# 下载用于词表示的预训练全局向量 (GloVe)

我们使用的数据集包含 2009 年的 160 万条训练推文和 350 条测试推文，算法分配的二元正面和负面情绪分数相当平均。

## 导入和设置

In [1]:
from pathlib import Path
import requests
from io import BytesIO
from zipfile import ZipFile
from tqdm import tqdm

## 下载解压

您可以了解有关数据的更多信息并从[此处](https://nlp.stanford.edu/projects/glove/) 手动下载它们。

In [2]:
path = Path('glove')
if not path.exists():
    path.mkdir()

In [3]:
URLs = ['http://nlp.stanford.edu/data/glove.6B.zip',
        'http://nlp.stanford.edu/data/glove.twitter.27B.zip',
        'http://nlp.stanford.edu/data/glove.840B.300d.zip']

In [4]:
all_targets = [('glove.6B.100d.txt', 'glove.6B.300d.txt'),
               ('glove.twitter.27B.200d.txt',),
               ('glove.840B.300d.txt',)]

下载每个目标可能需要 10-20 分钟或更长时间，具体取决于您的连接。

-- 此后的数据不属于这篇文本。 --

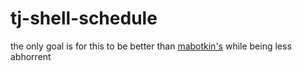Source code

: # tj-shell-schedule
the only goal is for this to be better than [mabotkin's](https://github.com/mabotkin/schedule) while being less abhorrent
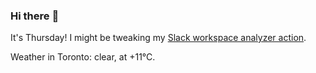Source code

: ### Hi there :wave:

It's Thursday! I might be tweaking my [Slack workspace analyzer action](https://github.com/bewuethr/slack-analyzer).

Weather in Toronto: clear, at +11°C.
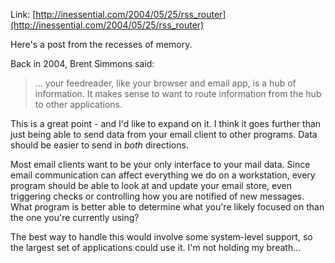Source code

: <!--
.. title: Brent Simmons, 2004: the RSS router
.. date: 2010/04/07 16:11
.. slug: httpinessentialcom20040525rssrouter
.. link:
.. description:
.. tags: email, brent_simmons, mail_framework, mikechecksmail, system_support
-->


Link: [http://inessential.com/2004/05/25/rss_router](http://inessential.com/2004/05/25/rss_router)

Here's a post from the recesses of memory.

Back in 2004, Brent Simmons said:



> … your feedreader, like your browser and email app, is a hub of information. It makes sense to want to route information from the hub to other applications.



This is a great point - and I'd like to expand on it. I think it goes further than just being able to send data from your email client to other programs. Data should be easier to send in *both* directions.

Most email clients want to be your only interface to your mail data. Since email communication can affect everything we do on a workstation, every program should be able to look at and update your email store, even triggering checks or controlling how you are notified of new messages. What program is better able to determine what you're likely focused on than the one you're currently using?

The best way to handle this would involve some system-level support, so the largest set of applications could use it. I'm not holding my breath…
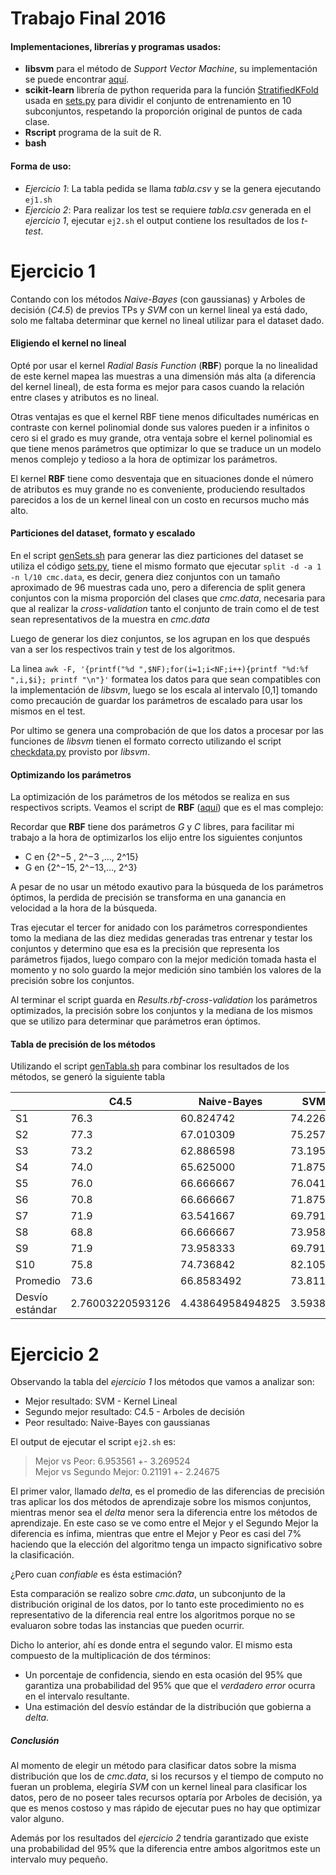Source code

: # Trabajo Final 2016

#### Implementaciones, librerías y programas usados:

* **libsvm** para el método de _Support Vector Machine_, su implementación se
puede encontrar [aquí][libsvm-git].  
* **scikit-learn** librería de python requerida para la función [StratifiedKFold][kfold] usada en [sets.py](dir) para dividir el conjunto de entrenamiento en 10 subconjuntos, respetando la proporción original de puntos de cada clase.
* **Rscript** programa de la suit de R.
* **bash**

#### Forma de uso:
* _Ejercicio 1_: La tabla pedida se llama _tabla.csv_ y se la genera ejecutando
 `ej1.sh`
* _Ejercicio 2_: Para realizar los test se requiere _tabla.csv_ generada en el
 _ejercicio 1_, ejecutar `ej2.sh` el output contiene los resultados de los _t-test_.


Ejercicio 1
===========

Contando con los métodos _Naive-Bayes_ (con gaussianas) y Arboles de decisión (_C4.5_) de previos TPs y _SVM_ con un kernel lineal ya está dado, solo me faltaba determinar que kernel no lineal utilizar para el dataset dado.

#### Eligiendo el kernel no lineal

Opté por usar el kernel _Radial Basis Function_ (**RBF**) porque la no linealidad de este kernel mapea las muestras a una dimensión más alta (a diferencia del kernel lineal), de esta forma es mejor para casos cuando la relación entre clases y atributos es no lineal.

Otras ventajas es que el kernel RBF tiene menos dificultades numéricas en contraste con kernel polinomial donde sus valores pueden ir a infinitos o cero si el grado es muy grande, otra ventaja sobre el kernel polinomial es que tiene menos parámetros que optimizar lo que se traduce un un modelo menos complejo y tedioso a la hora de optimizar los parámetros.

El kernel **RBF** tiene como desventaja que en situaciones donde el número de
atributos es muy grande no es conveniente, produciendo resultados parecidos a los de un kernel lineal con un costo en recursos mucho más alto.

#### Particiones del dataset, formato y escalado

En el script [genSets.sh][genSets] para generar las diez particiones del dataset se utiliza el código [sets.py][setspy], tiene el mismo formato que ejecutar `split -d -a 1 -n l/10 cmc.data`, es decir, genera diez conjuntos con un tamaño aproximado de 96 muestras cada uno, pero a diferencia de split genera conjuntos con la misma proporción del clases que _cmc.data_, necesaria para que al realizar la _cross-validation_ tanto el conjunto de train como el de test sean representativos de la muestra en _cmc.data_

Luego de generar los diez conjuntos, se los agrupan en los que después van a ser los respectivos train y test de los algoritmos.

La linea `awk -F, '{printf("%d ",$NF);for(i=1;i<NF;i++){printf "%d:%f ",i,$i}; printf "\n"}'` formatea los datos para que sean compatibles con la implementación  de _libsvm_, luego se los escala al intervalo [0,1] tomando como precaución de guardar los parámetros de escalado para usar los mismos en el test.

Por ultimo se genera una comprobación de que los datos a procesar por las funciones de  _libsvm_ tienen el formato correcto utilizando el script [checkdata.py][checkdatapy] provisto por _libsvm_.

#### Optimizando los parámetros
La optimización de los parámetros de los métodos se realiza en sus respectivos scripts. Veamos el script de **RBF** ([aquí][rbfsc]) que es el mas complejo:

Recordar que **RBF** tiene dos parámetros _G_ y _C_ libres, para facilitar mi trabajo a la hora de optimizarlos los elijo entre los siguientes conjuntos
* C en {2^−5 , 2^−3 ,..., 2^15}
* G en {2^−15, 2^−13,..., 2^3}

A pesar de no usar un método exautivo para la búsqueda de los parámetros óptimos, la perdida de precisión se transforma en una ganancia en velocidad a la hora de la búsqueda.

Tras ejecutar el tercer for anidado con los parámetros correspondientes tomo la mediana de las diez medidas generadas tras entrenar y testar los conjuntos y determino que esa es la precisión que representa los parámetros fijados, luego comparo con la mejor medición tomada hasta el momento y no solo guardo la mejor medición sino también los valores de la precisión sobre los conjuntos.


Al terminar el script guarda en _Results.rbf-cross-validation_ los parámetros optimizados, la precisión sobre los conjuntos y la mediana de los mismos que se utilizo para determinar que parámetros eran óptimos.

#### Tabla de precisión de los métodos

Utilizando el script [genTabla.sh][genTabla] para combinar los resultados de los métodos, se generó la siguiente tabla

|                 | C4.5             | Naive-Bayes      | SVM - K. Lineal  | SVM - Kernel RBF |
|-----------------|------------------|------------------|------------------|------------------|
| S1              | 76.3             | 60.824742        | 74.2268          | 74.2268          |
| S2              | 77.3             | 67.010309        | 75.2577          | 75.2577          |
| S3              | 73.2             | 62.886598        | 73.1959          | 73.1959          |
| S4              | 74.0             | 65.625000        | 71.875           | 70.8333          |
| S5              | 76.0             | 66.666667        | 76.0417          | 75               |
| S6              | 70.8             | 66.666667        | 71.875           | 73.9583          |
| S7              | 71.9             | 63.541667        | 69.7917          | 73.9583          |
| S8              | 68.8             | 66.666667        | 73.9583          | 70.8333          |
| S9              | 71.9             | 73.958333        | 69.7917          | 67.7083          |
| S10             | 75.8             | 74.736842        | 82.1053          | 80               |
| Promedio        | 73.6             | 66.8583492       | 73.81191         | 73.49719         |
| Desvío estándar | 2.76003220593126 | 4.43864958494825 | 3.59386884551701 | 3.27272550074433 |





Ejercicio 2
===========

Observando la tabla del _ejercicio 1_ los métodos que vamos a analizar son:
* Mejor resultado: SVM - Kernel Lineal
* Segundo mejor resultado: C4.5 - Arboles de decisión
* Peor resultado: Naive-Bayes con gaussianas

El output de ejecutar el script `ej2.sh` es:

>  Mejor vs Peor:  6.953561  +-  3.269524  
>  Mejor vs Segundo Mejor:  0.21191  +-  2.24675

El primer valor, llamado _delta_, es el promedio de las diferencias de precisión tras aplicar los dos métodos de aprendizaje sobre los mismos conjuntos, mientras menor sea el _delta_ menor sera la diferencia entre los métodos de aprendizaje. En este caso se ve como entre el Mejor y el Segundo Mejor la diferencia es ínfima, mientras que entre el Mejor y Peor es casi del 7% haciendo que la elección del algoritmo tenga un impacto significativo sobre la clasificación.

¿Pero cuan _confiable_ es ésta estimación?

Esta comparación se realizo sobre _cmc.data_, un subconjunto de la distribución original de los datos, por lo tanto este procedimiento no es representativo de la diferencia real entre los algoritmos porque no se evaluaron sobre todas las instancias que pueden ocurrir.

Dicho lo anterior, ahí es donde entra el segundo valor. El mismo esta compuesto de la multiplicación de dos términos:
* Un porcentaje de confidencia, siendo en esta ocasión del 95% que garantiza una  probabilidad del 95%  que que el _verdadero error_ ocurra en el intervalo resultante.
* Una estimación del desvío estándar de la distribución que gobierna a _delta_.


##### Conclusión
Al momento de elegir un método para clasificar datos sobre la misma distribución que los de _cmc.data_, si los recursos y el tiempo de computo no fueran un problema, elegiría _SVM_ con un kernel lineal para clasificar los datos, pero de no poseer tales recursos optaría por Arboles de decisión, ya que es menos costoso y mas rápido de ejecutar pues no hay que optimizar valor alguno.

Además por los resultados del _ejercicio 2_ tendría garantizado que existe una probabilidad del 95% que la diferencia entre ambos algoritmos este un intervalo muy pequeño.

[libsvm-git]: https://github.com/cjlin1/libsvm
[kfold]: http://scikit-learn.org/stable/modules/generated/sklearn.cross_validation.StratifiedKFold.html#sklearn.cross_validation.StratifiedKFold
[setspy]: a
[checkdatapy]: a
[genSets]: a
[rbfsc]: a
[genTabla]: a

您可以在浏览器中粘贴其中一个网址，以检查下载速度和时间估计。

In [5]:
for url, targets in zip(URLs, all_targets):
    print(f'downloading {targets}...')
    response = requests.get(url).content
    print('done')
    with ZipFile(BytesIO(response)) as zip_file:
        for file in tqdm(zip_file.namelist()):
            if file in targets:
                local_file = path / file
                if not local_file.exists():
                    with local_file.open('wb') as output:
                        for line in zip_file.open(file).readlines():
                            output.write(line)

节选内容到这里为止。